Last edited: Sep 7, 2006
12. Sep 7, 2006

### RubyRed

so after foiling 201.6= 252-57x+3x^2

that doesn't seem right to me... ok I am confused again

13. Sep 7, 2006

### bob1182006

try dividing both sides by 3, and then foiling, then you'll have a quadratic equation which you can solve using the quadratic formula
$$x=\frac{-b\pm\sqrt{b^2-4ac}}{2a}$$

or you could do that now by moving the 201.6 over to the right side which would give you
$$3x^2-57x-50.4=0$$

Last edited: Sep 7, 2006
14. Sep 7, 2006

### RubyRed

so if I divide both sides by 3 I have 67.2 = (12-x)(7-x)/3 is that right so far?

15. Sep 7, 2006

### RubyRed

but how do I foil it if it is all over 3?? or when I divide by 3 does it just cancel out the (3) and not affect the others. Should it be 67.2=(12-x)(7-x)

16. Sep 7, 2006

### bob1182006

no, if you divided by 3 you'd just have 67.2=(12-x)(7-x)

17. Sep 7, 2006

### RubyRed

ok I thought you had to divide every single thing by 3...my bad(jeepers it has been so long since I have done this!), ok so now I have 67.2=84-19x+x^2 so now I can plug it into the equation you showed me?

18. Sep 7, 2006

### RubyRed

19. Sep 7, 2006

### bob1182006

well if you had it lw3 then it would be 3l*3w, so dividing by 3 would just leave lw or (12-x)(7-x)

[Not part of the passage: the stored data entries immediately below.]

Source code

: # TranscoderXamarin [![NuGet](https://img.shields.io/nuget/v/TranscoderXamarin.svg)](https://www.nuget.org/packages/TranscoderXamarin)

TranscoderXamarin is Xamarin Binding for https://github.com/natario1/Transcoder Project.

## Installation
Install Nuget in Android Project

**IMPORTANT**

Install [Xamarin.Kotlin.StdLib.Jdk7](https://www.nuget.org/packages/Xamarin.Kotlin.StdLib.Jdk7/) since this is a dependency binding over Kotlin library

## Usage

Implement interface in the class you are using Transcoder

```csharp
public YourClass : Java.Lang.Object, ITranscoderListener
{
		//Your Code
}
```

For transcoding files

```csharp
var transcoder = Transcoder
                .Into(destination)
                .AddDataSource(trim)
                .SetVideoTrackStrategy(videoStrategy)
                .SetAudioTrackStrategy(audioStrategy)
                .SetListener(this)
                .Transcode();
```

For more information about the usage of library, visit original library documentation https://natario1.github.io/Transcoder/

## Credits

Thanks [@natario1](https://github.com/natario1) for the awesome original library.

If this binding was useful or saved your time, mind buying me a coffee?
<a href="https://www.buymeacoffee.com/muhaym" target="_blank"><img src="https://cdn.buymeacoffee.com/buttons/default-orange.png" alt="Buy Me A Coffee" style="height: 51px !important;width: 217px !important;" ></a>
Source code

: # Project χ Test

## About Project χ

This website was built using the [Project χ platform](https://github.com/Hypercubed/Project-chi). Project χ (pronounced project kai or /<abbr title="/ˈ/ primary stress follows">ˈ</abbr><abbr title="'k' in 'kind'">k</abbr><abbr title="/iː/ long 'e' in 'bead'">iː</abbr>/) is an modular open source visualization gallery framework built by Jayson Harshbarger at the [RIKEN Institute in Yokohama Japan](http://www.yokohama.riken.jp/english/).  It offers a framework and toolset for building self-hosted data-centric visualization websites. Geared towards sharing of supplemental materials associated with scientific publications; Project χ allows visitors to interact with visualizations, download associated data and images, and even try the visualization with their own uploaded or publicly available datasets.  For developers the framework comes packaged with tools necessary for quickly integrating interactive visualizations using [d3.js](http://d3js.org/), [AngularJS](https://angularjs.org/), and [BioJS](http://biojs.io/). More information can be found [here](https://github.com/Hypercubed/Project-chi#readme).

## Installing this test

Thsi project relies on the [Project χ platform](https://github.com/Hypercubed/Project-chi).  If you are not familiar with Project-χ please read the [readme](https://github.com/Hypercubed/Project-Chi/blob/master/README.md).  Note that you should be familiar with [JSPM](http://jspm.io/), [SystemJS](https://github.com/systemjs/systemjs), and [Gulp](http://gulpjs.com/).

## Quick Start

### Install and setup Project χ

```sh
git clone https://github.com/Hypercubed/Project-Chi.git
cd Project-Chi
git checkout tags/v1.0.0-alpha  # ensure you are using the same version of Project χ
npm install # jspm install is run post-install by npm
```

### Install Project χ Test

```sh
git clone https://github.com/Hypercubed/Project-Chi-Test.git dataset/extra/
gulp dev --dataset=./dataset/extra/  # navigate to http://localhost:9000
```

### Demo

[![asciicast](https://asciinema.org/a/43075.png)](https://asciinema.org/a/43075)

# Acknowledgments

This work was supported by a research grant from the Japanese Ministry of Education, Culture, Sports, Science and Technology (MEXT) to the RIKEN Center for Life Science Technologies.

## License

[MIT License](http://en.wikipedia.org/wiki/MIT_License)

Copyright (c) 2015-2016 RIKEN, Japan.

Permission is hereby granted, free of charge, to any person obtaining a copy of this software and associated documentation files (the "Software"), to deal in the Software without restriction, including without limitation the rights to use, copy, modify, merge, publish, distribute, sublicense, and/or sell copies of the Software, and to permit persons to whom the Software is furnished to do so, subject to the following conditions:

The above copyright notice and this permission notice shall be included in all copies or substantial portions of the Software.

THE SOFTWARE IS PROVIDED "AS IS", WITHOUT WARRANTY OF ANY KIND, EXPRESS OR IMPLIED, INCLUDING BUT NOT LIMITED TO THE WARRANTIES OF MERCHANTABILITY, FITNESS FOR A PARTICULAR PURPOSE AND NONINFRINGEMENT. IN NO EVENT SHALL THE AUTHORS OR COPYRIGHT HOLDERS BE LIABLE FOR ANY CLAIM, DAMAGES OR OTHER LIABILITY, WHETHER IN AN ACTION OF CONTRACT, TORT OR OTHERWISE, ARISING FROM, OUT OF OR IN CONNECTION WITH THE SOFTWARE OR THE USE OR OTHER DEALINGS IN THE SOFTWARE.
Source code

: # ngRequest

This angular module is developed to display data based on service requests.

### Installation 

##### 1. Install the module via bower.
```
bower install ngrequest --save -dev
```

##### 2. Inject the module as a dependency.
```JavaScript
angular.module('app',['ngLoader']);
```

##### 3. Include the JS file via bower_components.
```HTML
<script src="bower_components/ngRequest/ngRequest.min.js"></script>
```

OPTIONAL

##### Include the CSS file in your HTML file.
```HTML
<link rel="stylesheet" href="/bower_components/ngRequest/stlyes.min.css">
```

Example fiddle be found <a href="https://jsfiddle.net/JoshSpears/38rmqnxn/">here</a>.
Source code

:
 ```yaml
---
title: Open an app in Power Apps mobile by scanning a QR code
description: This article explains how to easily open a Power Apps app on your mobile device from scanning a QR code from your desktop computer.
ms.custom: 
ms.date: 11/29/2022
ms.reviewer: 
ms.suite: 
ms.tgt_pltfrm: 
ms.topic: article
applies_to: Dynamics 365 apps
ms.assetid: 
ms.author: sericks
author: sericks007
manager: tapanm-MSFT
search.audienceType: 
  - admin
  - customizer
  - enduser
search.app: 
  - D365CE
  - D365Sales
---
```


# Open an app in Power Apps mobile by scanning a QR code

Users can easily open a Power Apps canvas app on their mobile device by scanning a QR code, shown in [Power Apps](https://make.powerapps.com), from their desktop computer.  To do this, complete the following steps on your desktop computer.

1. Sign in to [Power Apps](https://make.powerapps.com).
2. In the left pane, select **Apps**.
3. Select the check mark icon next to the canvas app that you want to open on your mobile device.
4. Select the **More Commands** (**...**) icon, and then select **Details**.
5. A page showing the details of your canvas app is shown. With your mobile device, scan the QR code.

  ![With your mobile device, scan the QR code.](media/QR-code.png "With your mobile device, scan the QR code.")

edit: sorry didnt see your last posts

kz you got everything right so far, now just move the 67.2 over to the right side so its all =0 and plug a/b/c intot he quadratic formula to solve for x

Last edited: Sep 7, 2006
20. Sep 7, 2006

### RubyRed

ok I got x=12 or x=7 but those were the original 2 numbers. lol...how did i get that? I will try to show what I did. I foiled and got 67.2= 84-19x+x^2 I plugged it in and got x= -(-19) +- square root of 19^2-4(1)(84) over 2(1) (you might want to write that out to visualize it) so then I got it down to x=19+- square root of 361-336 over 2. Which = x=19 =- square root of 25 over 2, which is then x=19 +- 5 over 2. So then I did x=19-5 over 2 which is x=14 over 2 which is x=7. Then 19+5 over 2 which is x=24 over 2 which is 12....but those can't be right becuse then it would be the SAME EXACT as before I reduced it by 20%....how did that happen?